For some reason, I’d always skipped the opportunity to listen to Zappa’s stuff. Then my best-buddy-in-the-world-at-the-time played us some songs after rehearsal. Two-and-a-half songs at the back end of a cassette otherwise consisting of Mudhoney and early Soundgarden.
The first song, “Peaches en Regalia” from Hot Rats, should have been uncool. It was kinda circus-music-played-on-tinny-classical-instrumentsy, but something about the curious twists in the composition perked my young ears. The second track was more of a proper song, a funny tune about some Eskimo kid taking revenge on a seal hunter called “Don’t Eat the Yellow Snow” from Apostrophe. The song made us giggle (and frown … “is rock music allowed to be funny?”) and then, out of the blue, a blind barrage of solo guitar, about three seconds long.

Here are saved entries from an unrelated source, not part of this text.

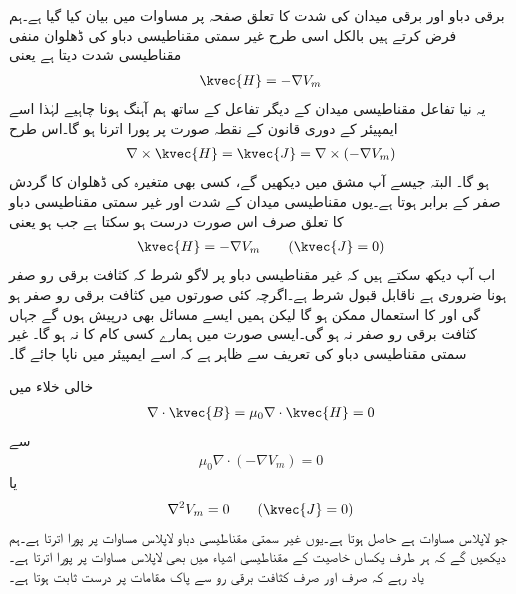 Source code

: برقی دباو اور برقی میدان کی شدت کا تعلق صفحہ  پر مساوات  میں بیان کیا گیا ہے۔ہم فرض کرتے ہیں  بالکل اسی طرح غیر سمتی مقناطیسی دباو  کی ڈھلوان منفی مقناطیسی شدت دیتا ہے یعنی
\begin{align*}
\kvec{H}=-\nabla V_m
\end{align*}
یہ نیا تفاعل مقناطیسی میدان کے دیگر تفاعل کے ساتھ ہم آہنگ ہونا چاہیے لہٰذا اسے ایمپیئر کے دوری قانون کے نقطہ صورت پر پورا اترنا ہو گا۔اس طرح
\begin{align}
\nabla \times \kvec{H}=\kvec{J}=\nabla \times \left(-\nabla V_m\right) 
\end{align}
ہو گا۔ البتہ جیسے آپ مشق  میں دیکھیں گے، کسی بھی متغیرہ کی ڈھلوان کا گردش صفر کے برابر ہوتا ہے۔یوں مقناطیسی میدان کے شدت اور غیر سمتی مقناطیسی دباو کا تعلق صرف اس صورت درست ہو سکتا ہے جب  ہو یعنی
\begin{align}\label{مساوات_مقناطیسی_شدت_غیر_سمتی_دباو}
\kvec{H}=-\nabla V_m \quad \quad (\kvec{J}=0)
\end{align}
اب آپ دیکھ سکتے ہیں کہ غیر مقناطیسی دباو پر لاگو شرط کہ کثافت برقی رو صفر ہونا ضروری ہے ناقابل قبول شرط ہے۔اگرچہ کئی صورتوں میں کثافت برقی رو صفر ہو گی اور  کا استعمال ممکن ہو گا لیکن ہمیں ایسے مسائل بھی درپیش ہوں  گے جہاں کثافت برقی رو صفر نہ ہو گی۔ایسی صورت میں  ہمارے کسی کام کا نہ ہو گا۔ غیر سمتی مقناطیسی دباو  کی تعریف سے ظاہر ہے کہ اسے ایمپیئر میں ناپا جائے گا۔

خالی خلاء میں
\begin{align*}
\nabla \cdot \kvec{B}=\mu_0 \nabla \cdot \kvec{H}=0
\end{align*}
سے
\begin{align*}
\mu_0 \nabla \cdot \left(-\nabla V_m \right)=0
\end{align*}
یا
\begin{align}
\nabla^2 V_m=0 \quad \quad (\kvec{J}=0)
\end{align}
جو لاپلاس مساوات ہے حاصل ہوتا ہے۔یوں غیر سمتی مقناطیسی دباو لاپلاس مساوات پر پورا اترتا ہے۔ہم دیکھیں گے کہ ہر طرف یکساں خاصیت کے مقناطیسی اشیاء میں بھی  لاپلاس مساوات پر پورا اترتا ہے۔یاد رہے کہ  صرف اور صرف کثافت برقی رو سے پاک مقامات پر درست ثابت ہوتا ہے۔

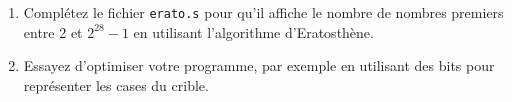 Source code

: \documentclass{article}
\begin{document}
\begin{exercise}
  \-
  \begin{enumerate}
  \item
    Complétez le fichier \verb!erato.s! pour qu'il affiche le nombre de nombres premiers entre
    2 et $2^{28} - 1$ en utilisant l'algorithme d'Eratosthène.

  \item
    Essayez d'optimiser votre programme, par exemple en utilisant des bits pour représenter les
    cases du crible.
  \end{enumerate}
\end{exercise}
\end{document}
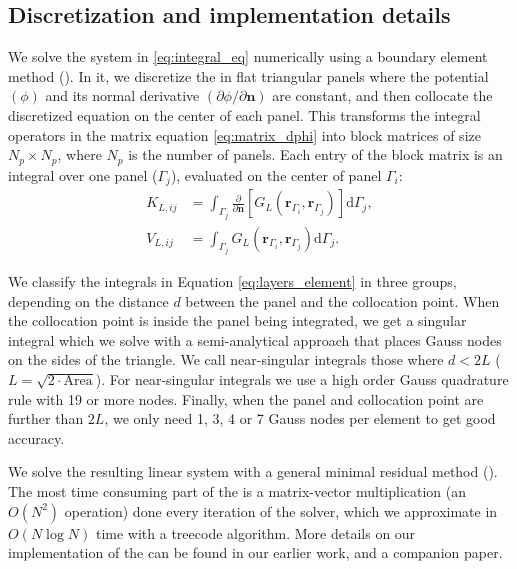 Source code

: 

\subsection{Discretization and implementation details}

We solve the system in \eqref{eq:integral_eq} numerically using a boundary element method (\bem). In it, we discretize the \ses in flat triangular panels where the potential $(\phi)$ and its normal derivative $(\partial \phi /\partial \mathbf{n})$ are constant, and then collocate the discretized equation on the center of each panel. This transforms the integral operators in the matrix equation \eqref{eq:matrix_dphi} into block matrices of size $N_p \times N_p$, where $N_p$ is the number of panels. Each entry of the block matrix is an integral over one panel ($\Gamma_j$), evaluated on the center of panel $\Gamma_i$:
%
\begin{align} \label{eq:layers_element}
K_{L,ij} &= \int_{\Gamma_j} \frac{\partial}{\partial \mathbf{n}} \left[ G_L(\mathbf{r}_{\Gamma_i},\mathbf{r}_{\Gamma_j}) \right]\mathrm{d} \Gamma_j, \nonumber \\
V_{L,ij} &= \int_{\Gamma_j} G_L(\mathbf{r}_{\Gamma_i},\mathbf{r}_{\Gamma_j})  \mathrm{d} \Gamma_j.
\end{align}

We classify the integrals in Equation \eqref{eq:layers_element} in three groups, depending on the distance $d$ between the panel and the collocation point. 
When the collocation point is inside the panel being integrated, we get a singular integral which we solve with a semi-analytical approach\cite{ZhuHuangSongWhite2001} that places Gauss nodes on the sides of the triangle. 
We call near-singular integrals those where $d<2L$ ($L = \sqrt{2\cdot \text{Area}}$). For near-singular integrals we use a high order Gauss quadrature rule with 19 or more nodes. 
Finally, when the panel and collocation point are further than $2L$, we only need 1, 3, 4 or 7 Gauss nodes per element to get good accuracy.

We solve the resulting linear system with a general minimal residual method (\gmres). The most time consuming part of the \gmres is a matrix-vector multiplication (an $O(N^2)$ operation) done every iteration of the solver, which we approximate in $O(N\log N)$ time with a treecode algorithm.\cite{BarnesHut1986} More details on our implementation of the \bem can be found in our earlier work,\cite{CooperBarba-share154331} and a companion paper.\cite{CooperBarba2015a}
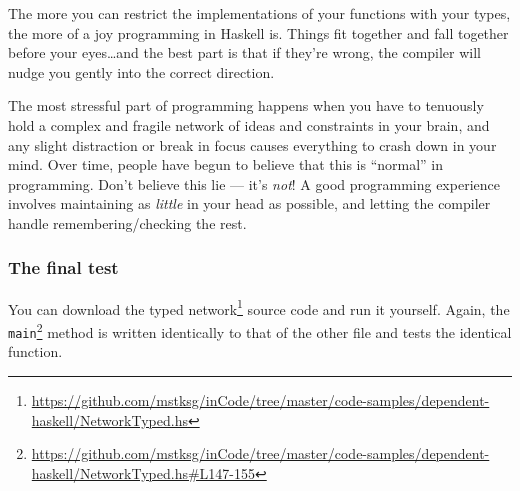 \documentclass[]{article}
\newenvironment{Shaded}{}{}
\newcommand{\KeywordTok}[1]{\textcolor[rgb]{0.00,0.44,0.13}{\textbf{{#1}}}}
\newcommand{\CommentTok}[1]{\textcolor[rgb]{0.38,0.63,0.69}{\textit{{#1}}}}
\newcommand{\NormalTok}[1]{{#1}}
\renewcommand{\href}[2]{#2\footnote{\url{#1}}}
\begin{document}
The more you can restrict the implementations of your functions with your types,
the more of a joy programming in Haskell is. Things fit together and fall
together before your eyes\ldots{}and the best part is that if they're wrong, the
compiler will nudge you gently into the correct direction.

The most stressful part of programming happens when you have to tenuously hold a
complex and fragile network of ideas and constraints in your brain, and any
slight distraction or break in focus causes everything to crash down in your
mind. Over time, people have begun to believe that this is ``normal'' in
programming. Don't believe this lie --- it's \emph{not}! A good programming
experience involves maintaining as \emph{little} in your head as possible, and
letting the compiler handle remembering/checking the rest.

\subsubsection{The final test}\label{the-final-test}

You can download the
\href{https://github.com/mstksg/inCode/tree/master/code-samples/dependent-haskell/NetworkTyped.hs}{typed
network} source code and run it yourself. Again, the
\href{https://github.com/mstksg/inCode/tree/master/code-samples/dependent-haskell/NetworkTyped.hs\#L147-155}{\texttt{main}}
method is written identically to that of the other file and tests the identical
function.

\begin{Shaded}
\end{Shaded}
\end{document}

Our jaws dropped. We rewound. Our jaws dropped again. I was never quite the same.
A year later, I owned around a dozen Frank Zappa albums, and my grunge and rock collection was mysteriously being replaced by experimental jazz and WARP Electronica.
LYRICS EXIST FOR THOSE WHO NEED THEM
Nowadays, aside from the handful of annual Zappa fests, most of his music is performed by internationally acclaimed classical ensembles. A four-meter-high bust of the man overlooks a park somewhere in post-Communist Lithuania. Following Zappa’s death in 1993, U.S. Vice President Al Gore sent a letter of commiseration to his wife Gail. Quite the hullabaloo for a man most remember as a ’70s rock musician who wrote funny and crude novelty songs.
Sculpting around 70 albums over the course of a 28-year career, Frank Zappa’s music is inexhaustibly diverse, and unmatched for sheer originality. Informed by a wacky palette ranging from ’50s doo-wop and rhythm and blues to the avant-garde experiments of composers like Stravinsky and Varese’, Zappa concocted a heterogenous signature that is instantly recognizable despite the wild diversity of his compositions.
DON’T YOU BOYS KNOW ANY NICE SONGS?
Joe’s Garage, his 1979 concept album, is a musical tour-de-force. It explores a dystopian future where music and other perversions like free thought and sensuality have been banned because, well, they disrupt the efficiency of the carefully groomed workforce – otherwise known as society. The album’s narrative follows a by-now-familiar Orwellian arc: Naive hero Joe shrugs off society’s prescriptions and, instead of joining the grotesquely bland assembly-line on offer, starts a band and tries to get a girlfriend. Oops.
Zappa being Zappa, the superficially formulaic storyline careens and swells to explore and poke fun at such phenomena as Scientology, the contradiction of music journalism, the abject nature of wet T-shirt contests, the melodramatic highs and lows of starting a band, pornographic robots and the evils of selling your soul.
Instrumentally, the album teems with wonder – from the impossible time signatures of “Keep It Greasy” to the off-kilter rock splendor of “Why does It Hurt When I Pee?,’ from mutant funk and Venusian jazz to the melancholic, grandiose eloquence of guitar solos “He Used to Cut the Grass,” “On the Bus” and “Watermelon in Easter Hay.” (The latter is one of the most affecting pieces ever executed on six strings.)
In the end, Joe’s Garage is a great introduction into the quantum sonics of one of the 20th century’s greatest composers, and one of humankind’s most fierce and eloquent defenders of free speech and individualism.